Werner Pirker: Failed state

Leichen pflastern US-Rückzugsweg
In dem durch den Abzug der US-Truppen entstandenen Machtvakuum bringen Selbstmordattentäter serienweise ihre Bomben zur Explosion. Allein am Mittwoch belief sich die Opferbilanz im Irak auf mindestens 43 Tote und über 120 Verletzte. Bevorzugtes Ziel der Terrorbrigaden sind die einheimischen Sicherheitskräfte. Der (selbst)mörderische Nihilismus birgt durchaus eine politische Botschaft in sich. Die von ihren Urhebern allein gelassene irakische Staatsmacht soll in ihrer ganzen Erbärmlichkeit bloßgestellt werden. Das Scheitern des amerikanischen »Nation building«-Projekts im Irak – die Zerstörung eines bestehenden Nationalstaates und sein US-Vorgaben folgender Neuaufbau – ist offenkundig. Die Eile, mit der die US-Einheiten noch vor Ablauf des auf den 31. August festgelegten Termins das Zweistromland verlassen haben, hinterläßt den Eindruck einer Flucht.

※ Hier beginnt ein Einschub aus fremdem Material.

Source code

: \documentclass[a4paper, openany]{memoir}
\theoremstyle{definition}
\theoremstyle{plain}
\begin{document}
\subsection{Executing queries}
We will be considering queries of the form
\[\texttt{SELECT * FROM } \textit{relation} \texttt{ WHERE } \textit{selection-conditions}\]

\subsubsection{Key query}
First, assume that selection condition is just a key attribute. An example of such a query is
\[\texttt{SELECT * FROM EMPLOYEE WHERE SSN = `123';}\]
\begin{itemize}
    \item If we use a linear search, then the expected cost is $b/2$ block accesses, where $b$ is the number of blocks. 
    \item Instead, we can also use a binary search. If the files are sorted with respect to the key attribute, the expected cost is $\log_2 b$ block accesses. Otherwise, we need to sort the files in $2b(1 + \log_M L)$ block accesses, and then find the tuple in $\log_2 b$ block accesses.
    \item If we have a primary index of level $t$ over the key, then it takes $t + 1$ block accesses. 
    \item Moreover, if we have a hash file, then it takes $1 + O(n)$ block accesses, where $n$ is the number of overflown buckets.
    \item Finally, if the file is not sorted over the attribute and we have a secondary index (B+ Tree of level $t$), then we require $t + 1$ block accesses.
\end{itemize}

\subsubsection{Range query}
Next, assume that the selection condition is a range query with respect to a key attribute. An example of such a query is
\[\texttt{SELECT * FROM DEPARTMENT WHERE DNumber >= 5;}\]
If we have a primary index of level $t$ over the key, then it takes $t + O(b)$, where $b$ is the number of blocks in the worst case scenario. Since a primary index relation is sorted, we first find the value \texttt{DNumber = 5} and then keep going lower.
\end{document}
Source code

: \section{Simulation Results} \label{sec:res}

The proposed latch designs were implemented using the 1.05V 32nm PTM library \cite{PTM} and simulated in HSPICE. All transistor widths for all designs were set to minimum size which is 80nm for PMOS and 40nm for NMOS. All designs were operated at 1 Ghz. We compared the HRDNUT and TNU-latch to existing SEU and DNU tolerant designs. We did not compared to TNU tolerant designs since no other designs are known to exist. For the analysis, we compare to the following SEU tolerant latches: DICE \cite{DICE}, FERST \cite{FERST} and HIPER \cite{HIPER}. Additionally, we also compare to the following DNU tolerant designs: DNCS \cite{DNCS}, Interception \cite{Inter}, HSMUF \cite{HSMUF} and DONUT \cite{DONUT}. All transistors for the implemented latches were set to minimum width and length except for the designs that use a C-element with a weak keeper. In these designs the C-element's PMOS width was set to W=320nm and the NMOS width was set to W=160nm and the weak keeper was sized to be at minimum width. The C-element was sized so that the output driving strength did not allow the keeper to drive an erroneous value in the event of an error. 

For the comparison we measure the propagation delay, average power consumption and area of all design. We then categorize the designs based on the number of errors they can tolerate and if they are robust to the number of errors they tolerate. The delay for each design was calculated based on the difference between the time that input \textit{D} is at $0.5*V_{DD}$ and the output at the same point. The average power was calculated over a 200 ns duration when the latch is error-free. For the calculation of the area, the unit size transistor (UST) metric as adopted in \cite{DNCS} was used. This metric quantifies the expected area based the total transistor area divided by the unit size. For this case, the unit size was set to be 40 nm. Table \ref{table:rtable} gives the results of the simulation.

Nach uns die Sintflut. Die Besatzer lassen einen gescheiterten Staat (failed state) zurück. Nicht einmal die Geduld, die Regierungsbildung in Bagdad abzuwarten, wurde noch aufgebracht. Seit Monaten betreiben die säkularen, um eine Einbindung der Sunniten bemühten Kräfte auf der einen und der schiitische Block auf der anderen Seite eine Politik der gegenseitigen Blockade. Was sich vorerst noch wie ein eher harmloser Konflikt innerhalb der Pro-Besatzungskräfte ausnimmt, könnte sich leicht zur künftigen Hauptfrontlinie entwickeln. Das würde bedeuten, daß die eher säkular orientierten Kollaborateure der ersten Stunde sich mit dem sunnitisch-baathistischen Block, der die erste Welle des antiimperialistischen Widerstandes getragen hatte, in einer gemeinsamen Allianz wiederfänden. Ihnen gegenüber stünden die schiitischen Gruppierungen. Während erstere das prowestliche Lager bilden würden, kämen letztere an einem engen Bündnis mit dem Iran wohl kaum vorbei. Schon jetzt kann sich Teheran als der eigentliche Sieger im Krieg um den Irak wähnen.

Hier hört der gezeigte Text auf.